In Schneider Nat. Carriers v. Bates, the Texas Supreme Court also established which issues are for the jury versus the court. It stated that jurors must decide the frequency, extent, and duration of the alleged noxious conditions. Jurors must also settle any disputes as to whether similar conditions are reasonably certain to continue in the future. However, jurors cannot decide questions such as whether damages can be estimated with reasonable certainty, whether principles of res judicata allow one or a series of suits, when limitations ought to accrue, or whether to abate a nuisance which are all legal matters that must be decided by the court.
While judges cannot permanently abate a nuisance until jurors decide there is one, a trial judge may decide to abate a nuisance whether it is temporary or permanent, and may choose not to abate either even if that is the only remedy requested. The reason is because a trial judge’s decision on abatement often turns on considerations never presented to the jury, and unrelated to the frequency or duration of a nuisance.

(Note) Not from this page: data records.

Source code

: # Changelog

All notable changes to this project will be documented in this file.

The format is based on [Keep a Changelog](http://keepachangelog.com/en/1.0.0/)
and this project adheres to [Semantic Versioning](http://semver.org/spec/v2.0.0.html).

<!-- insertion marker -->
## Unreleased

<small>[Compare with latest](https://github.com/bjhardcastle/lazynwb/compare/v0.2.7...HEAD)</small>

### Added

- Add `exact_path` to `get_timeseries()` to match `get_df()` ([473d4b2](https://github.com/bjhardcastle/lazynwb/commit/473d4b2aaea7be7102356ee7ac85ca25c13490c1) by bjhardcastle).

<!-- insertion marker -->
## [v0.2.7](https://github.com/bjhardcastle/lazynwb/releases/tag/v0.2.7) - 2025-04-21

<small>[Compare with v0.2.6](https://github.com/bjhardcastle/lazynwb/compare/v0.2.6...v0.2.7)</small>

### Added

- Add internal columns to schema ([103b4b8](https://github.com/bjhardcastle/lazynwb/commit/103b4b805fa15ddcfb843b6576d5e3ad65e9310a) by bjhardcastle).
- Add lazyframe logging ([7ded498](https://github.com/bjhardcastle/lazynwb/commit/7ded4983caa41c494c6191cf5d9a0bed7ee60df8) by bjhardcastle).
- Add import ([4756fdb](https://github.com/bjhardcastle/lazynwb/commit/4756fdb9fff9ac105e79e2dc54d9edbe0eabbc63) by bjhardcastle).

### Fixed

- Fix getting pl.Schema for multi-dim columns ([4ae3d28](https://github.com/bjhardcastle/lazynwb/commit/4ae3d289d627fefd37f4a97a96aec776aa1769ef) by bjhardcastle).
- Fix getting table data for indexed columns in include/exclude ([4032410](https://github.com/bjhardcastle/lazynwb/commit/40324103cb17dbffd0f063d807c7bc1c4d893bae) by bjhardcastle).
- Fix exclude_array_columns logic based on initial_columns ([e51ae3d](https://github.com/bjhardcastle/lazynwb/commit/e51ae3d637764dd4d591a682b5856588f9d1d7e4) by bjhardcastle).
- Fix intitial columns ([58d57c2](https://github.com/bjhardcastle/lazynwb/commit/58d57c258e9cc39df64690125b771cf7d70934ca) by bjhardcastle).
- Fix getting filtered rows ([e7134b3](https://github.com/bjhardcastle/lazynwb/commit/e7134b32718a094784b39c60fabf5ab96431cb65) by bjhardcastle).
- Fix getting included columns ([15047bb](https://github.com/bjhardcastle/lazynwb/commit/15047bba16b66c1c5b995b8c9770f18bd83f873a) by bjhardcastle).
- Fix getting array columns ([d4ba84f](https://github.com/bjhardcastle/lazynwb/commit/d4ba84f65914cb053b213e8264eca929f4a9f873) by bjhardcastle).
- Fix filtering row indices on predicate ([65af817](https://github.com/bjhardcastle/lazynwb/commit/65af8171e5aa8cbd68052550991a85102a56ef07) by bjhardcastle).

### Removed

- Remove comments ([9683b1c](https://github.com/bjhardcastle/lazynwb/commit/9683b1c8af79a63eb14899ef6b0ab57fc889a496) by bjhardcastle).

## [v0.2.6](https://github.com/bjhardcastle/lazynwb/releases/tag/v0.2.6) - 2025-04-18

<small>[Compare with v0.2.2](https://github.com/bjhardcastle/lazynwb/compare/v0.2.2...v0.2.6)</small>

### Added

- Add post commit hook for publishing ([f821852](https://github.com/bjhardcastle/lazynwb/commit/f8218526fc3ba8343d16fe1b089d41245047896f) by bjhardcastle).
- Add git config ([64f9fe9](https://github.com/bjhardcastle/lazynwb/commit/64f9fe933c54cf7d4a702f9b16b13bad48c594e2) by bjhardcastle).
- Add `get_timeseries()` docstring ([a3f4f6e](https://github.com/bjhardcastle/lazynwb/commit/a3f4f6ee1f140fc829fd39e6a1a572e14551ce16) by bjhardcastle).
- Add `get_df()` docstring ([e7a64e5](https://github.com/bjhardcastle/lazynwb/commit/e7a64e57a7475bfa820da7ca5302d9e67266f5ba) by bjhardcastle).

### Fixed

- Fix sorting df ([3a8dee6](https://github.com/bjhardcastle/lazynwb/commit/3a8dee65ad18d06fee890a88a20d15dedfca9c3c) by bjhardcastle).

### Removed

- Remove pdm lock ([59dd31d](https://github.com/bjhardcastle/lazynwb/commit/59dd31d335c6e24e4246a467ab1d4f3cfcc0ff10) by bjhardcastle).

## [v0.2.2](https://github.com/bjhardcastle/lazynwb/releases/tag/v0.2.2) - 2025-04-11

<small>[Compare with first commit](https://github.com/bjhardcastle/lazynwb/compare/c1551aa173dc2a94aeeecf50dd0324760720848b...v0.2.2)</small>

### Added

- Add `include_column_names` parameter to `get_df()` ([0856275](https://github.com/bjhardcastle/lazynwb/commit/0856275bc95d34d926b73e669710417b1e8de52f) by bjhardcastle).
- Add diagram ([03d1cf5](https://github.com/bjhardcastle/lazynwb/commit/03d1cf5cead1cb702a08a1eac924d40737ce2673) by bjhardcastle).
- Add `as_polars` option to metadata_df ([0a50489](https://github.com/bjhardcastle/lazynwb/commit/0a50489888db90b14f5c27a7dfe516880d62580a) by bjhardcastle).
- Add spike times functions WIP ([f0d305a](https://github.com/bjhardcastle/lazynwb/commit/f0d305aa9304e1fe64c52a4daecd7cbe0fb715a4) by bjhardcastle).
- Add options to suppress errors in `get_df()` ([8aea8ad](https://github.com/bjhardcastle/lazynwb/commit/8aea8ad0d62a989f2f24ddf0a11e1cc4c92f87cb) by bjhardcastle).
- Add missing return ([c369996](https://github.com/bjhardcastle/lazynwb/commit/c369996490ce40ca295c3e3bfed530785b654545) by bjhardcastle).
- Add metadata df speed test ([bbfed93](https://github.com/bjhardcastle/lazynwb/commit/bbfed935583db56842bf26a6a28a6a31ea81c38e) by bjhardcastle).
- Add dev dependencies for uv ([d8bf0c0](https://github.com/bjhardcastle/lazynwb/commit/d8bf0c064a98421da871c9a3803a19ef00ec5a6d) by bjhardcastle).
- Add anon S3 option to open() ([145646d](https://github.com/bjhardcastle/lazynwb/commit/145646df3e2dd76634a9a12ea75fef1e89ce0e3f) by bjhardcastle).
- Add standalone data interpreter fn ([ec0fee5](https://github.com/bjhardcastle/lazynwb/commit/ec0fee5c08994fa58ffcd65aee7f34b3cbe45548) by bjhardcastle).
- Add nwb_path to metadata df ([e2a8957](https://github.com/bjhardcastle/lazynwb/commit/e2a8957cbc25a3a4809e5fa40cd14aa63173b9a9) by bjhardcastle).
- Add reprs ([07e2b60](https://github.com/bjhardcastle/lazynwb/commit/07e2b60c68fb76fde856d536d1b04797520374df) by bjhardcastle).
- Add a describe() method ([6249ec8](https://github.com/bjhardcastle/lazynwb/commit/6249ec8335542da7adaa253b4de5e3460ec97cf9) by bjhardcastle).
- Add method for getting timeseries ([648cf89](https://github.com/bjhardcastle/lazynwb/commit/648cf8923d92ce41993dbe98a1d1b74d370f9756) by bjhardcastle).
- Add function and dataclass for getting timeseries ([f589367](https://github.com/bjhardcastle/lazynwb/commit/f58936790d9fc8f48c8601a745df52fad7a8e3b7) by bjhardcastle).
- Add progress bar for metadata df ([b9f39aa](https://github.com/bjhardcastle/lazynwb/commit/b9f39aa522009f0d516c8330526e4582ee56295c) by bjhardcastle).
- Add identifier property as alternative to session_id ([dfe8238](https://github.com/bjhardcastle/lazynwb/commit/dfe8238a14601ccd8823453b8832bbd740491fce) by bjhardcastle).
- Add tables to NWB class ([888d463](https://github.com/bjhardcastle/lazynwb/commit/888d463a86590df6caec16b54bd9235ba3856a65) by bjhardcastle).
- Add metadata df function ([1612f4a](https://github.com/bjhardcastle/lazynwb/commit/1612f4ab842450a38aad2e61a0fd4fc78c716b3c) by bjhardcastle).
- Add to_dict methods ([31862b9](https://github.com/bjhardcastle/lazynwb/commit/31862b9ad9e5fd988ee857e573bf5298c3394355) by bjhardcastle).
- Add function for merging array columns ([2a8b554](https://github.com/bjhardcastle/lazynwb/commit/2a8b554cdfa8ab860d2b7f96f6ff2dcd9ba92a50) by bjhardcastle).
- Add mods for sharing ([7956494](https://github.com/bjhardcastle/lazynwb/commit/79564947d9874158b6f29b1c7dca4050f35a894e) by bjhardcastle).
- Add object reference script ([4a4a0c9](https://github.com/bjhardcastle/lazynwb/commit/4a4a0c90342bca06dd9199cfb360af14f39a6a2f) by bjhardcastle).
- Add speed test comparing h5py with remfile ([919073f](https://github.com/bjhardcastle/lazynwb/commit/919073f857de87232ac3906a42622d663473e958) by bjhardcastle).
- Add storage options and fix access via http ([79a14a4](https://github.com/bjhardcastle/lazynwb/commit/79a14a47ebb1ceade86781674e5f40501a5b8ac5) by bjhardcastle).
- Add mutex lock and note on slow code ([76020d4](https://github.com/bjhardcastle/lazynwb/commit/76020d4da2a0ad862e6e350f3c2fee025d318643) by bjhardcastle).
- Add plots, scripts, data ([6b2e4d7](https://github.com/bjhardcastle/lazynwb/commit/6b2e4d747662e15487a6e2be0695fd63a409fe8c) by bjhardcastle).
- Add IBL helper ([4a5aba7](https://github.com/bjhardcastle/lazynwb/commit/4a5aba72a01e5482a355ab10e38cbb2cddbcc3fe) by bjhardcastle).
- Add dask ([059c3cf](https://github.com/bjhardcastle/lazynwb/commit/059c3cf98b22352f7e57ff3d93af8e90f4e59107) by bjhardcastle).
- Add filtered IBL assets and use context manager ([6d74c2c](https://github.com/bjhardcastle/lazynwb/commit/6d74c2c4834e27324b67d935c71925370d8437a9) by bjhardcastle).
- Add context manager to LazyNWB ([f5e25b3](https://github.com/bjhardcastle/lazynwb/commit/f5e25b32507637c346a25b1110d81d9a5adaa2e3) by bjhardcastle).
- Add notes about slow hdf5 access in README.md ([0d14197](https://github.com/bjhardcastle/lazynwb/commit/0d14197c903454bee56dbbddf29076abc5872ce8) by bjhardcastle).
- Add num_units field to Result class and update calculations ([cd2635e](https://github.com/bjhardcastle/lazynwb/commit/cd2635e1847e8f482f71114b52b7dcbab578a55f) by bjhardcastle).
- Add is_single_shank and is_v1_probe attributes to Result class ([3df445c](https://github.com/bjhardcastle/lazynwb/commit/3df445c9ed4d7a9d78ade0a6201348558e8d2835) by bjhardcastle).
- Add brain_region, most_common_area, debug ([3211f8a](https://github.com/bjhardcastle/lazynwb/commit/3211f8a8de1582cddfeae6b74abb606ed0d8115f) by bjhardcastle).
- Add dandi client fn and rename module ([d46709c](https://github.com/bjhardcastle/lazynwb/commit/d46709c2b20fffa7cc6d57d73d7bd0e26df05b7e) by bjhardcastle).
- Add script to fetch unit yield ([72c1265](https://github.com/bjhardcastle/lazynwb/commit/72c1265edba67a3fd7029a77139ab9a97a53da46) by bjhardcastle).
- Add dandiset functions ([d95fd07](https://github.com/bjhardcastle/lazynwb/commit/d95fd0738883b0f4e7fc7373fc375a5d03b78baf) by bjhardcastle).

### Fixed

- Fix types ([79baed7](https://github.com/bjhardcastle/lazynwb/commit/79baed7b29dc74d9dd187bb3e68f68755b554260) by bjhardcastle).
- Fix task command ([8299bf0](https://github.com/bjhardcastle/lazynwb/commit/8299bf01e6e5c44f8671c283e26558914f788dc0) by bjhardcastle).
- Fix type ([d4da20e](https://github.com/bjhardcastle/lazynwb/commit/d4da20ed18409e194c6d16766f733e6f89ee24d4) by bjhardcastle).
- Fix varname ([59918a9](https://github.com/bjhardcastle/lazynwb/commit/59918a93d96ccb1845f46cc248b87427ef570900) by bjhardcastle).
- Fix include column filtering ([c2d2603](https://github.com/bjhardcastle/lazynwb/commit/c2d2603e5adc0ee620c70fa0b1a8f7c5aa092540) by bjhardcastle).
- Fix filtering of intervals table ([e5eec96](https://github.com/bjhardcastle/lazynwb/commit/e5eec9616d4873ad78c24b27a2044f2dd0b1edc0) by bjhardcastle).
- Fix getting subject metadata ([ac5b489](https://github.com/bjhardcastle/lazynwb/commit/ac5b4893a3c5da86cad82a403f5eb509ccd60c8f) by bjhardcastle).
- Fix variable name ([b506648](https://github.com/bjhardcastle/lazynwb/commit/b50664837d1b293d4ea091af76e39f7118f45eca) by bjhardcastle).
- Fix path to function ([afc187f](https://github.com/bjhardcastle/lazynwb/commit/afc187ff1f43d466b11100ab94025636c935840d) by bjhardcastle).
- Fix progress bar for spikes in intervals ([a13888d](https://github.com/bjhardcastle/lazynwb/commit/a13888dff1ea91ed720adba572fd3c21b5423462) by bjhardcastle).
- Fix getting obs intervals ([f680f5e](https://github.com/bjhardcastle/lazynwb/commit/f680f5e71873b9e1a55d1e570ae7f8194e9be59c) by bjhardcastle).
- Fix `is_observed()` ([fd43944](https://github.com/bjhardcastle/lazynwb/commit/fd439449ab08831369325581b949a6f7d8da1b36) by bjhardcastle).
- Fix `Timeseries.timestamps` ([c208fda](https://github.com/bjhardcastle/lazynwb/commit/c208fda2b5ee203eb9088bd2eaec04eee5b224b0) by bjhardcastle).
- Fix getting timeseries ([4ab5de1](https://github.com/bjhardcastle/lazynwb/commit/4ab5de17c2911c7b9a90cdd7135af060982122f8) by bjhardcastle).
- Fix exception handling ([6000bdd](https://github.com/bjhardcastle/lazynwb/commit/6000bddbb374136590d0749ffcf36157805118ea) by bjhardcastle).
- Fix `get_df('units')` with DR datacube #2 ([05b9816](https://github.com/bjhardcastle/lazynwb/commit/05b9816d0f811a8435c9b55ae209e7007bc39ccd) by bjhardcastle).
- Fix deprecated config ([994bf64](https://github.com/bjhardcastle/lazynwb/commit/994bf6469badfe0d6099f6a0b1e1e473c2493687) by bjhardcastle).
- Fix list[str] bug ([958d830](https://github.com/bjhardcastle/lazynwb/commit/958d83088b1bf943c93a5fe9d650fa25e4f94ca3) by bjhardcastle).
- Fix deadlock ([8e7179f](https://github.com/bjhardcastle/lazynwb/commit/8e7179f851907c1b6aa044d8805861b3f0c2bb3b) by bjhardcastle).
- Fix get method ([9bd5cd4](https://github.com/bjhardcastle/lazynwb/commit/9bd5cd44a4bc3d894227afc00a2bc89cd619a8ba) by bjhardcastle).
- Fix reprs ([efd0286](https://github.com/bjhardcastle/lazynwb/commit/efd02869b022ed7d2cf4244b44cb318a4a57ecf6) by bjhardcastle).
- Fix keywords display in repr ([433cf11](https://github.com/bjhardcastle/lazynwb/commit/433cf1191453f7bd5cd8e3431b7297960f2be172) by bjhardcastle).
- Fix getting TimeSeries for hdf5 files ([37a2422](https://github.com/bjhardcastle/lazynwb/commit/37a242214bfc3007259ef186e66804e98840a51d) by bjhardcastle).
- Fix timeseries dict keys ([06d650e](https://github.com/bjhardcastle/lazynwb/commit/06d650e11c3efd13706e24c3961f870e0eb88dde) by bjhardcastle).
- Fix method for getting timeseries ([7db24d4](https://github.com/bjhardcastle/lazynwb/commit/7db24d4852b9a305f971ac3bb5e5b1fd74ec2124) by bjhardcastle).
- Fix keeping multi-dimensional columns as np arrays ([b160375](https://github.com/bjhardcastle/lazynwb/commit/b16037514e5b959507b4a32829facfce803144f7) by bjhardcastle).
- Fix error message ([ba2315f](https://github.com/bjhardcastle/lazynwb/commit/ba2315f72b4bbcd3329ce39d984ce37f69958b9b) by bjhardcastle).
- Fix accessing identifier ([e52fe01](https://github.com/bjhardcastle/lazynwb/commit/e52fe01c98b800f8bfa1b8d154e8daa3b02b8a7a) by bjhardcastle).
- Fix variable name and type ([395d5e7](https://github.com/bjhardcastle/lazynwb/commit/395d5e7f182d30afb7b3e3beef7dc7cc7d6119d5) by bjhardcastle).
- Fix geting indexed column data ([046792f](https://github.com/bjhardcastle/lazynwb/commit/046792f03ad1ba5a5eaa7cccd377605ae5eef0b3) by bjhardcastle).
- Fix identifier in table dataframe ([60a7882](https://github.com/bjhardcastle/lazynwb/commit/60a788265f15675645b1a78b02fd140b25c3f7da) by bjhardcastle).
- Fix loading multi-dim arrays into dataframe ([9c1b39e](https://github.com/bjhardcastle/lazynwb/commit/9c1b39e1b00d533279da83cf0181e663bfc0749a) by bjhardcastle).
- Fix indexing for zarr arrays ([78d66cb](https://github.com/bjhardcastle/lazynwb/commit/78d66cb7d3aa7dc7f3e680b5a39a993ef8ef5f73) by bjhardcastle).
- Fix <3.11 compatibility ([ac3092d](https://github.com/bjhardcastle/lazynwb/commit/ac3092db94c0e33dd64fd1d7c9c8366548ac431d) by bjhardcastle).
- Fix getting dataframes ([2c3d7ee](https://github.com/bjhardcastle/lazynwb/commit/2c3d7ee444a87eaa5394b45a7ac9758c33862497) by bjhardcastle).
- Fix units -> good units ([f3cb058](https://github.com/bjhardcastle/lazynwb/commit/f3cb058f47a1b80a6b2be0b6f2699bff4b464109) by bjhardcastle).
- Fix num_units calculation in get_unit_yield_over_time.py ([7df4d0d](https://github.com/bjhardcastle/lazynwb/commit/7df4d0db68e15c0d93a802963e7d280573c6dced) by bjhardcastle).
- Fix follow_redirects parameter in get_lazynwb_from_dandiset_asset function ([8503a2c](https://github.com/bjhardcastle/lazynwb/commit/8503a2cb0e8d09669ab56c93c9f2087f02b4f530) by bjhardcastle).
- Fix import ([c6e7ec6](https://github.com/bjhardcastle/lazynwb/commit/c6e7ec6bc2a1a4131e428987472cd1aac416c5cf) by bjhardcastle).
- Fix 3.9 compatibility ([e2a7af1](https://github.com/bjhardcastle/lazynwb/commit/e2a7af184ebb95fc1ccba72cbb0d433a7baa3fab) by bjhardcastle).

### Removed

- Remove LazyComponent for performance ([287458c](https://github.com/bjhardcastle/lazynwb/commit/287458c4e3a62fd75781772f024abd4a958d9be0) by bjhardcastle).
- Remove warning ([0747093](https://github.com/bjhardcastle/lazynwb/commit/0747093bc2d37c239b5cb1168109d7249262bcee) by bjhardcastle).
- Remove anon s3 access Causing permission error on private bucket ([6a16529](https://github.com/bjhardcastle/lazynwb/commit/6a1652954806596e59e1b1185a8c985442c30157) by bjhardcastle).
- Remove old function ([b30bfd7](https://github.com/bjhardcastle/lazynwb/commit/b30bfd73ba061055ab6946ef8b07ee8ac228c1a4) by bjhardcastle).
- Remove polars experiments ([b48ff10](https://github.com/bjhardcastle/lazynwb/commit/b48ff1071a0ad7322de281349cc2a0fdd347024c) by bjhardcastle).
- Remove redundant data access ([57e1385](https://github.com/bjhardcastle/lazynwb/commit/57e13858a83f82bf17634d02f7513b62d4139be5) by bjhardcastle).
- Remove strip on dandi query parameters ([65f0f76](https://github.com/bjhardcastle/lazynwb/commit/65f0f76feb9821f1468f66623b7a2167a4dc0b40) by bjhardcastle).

In Gilbert Wheeler, Inc. v. Enbridge Pipelines (East Texas), LP, the Texas Supreme Court clarified this issue by stating that whether an injury is temporary or permanent is a question of law for the court to decide. However, the Court recognized that questions regarding the facts that underlie the temporary-versus-permanent distinction must be resolved by the jury upon proper request. Stated another way, when the facts are disputed and must be resolved to correctly evaluate the nature of the injury, the court, upon proper request, must present the issue to the jury, relying on the definitions provided in the court’s opinion.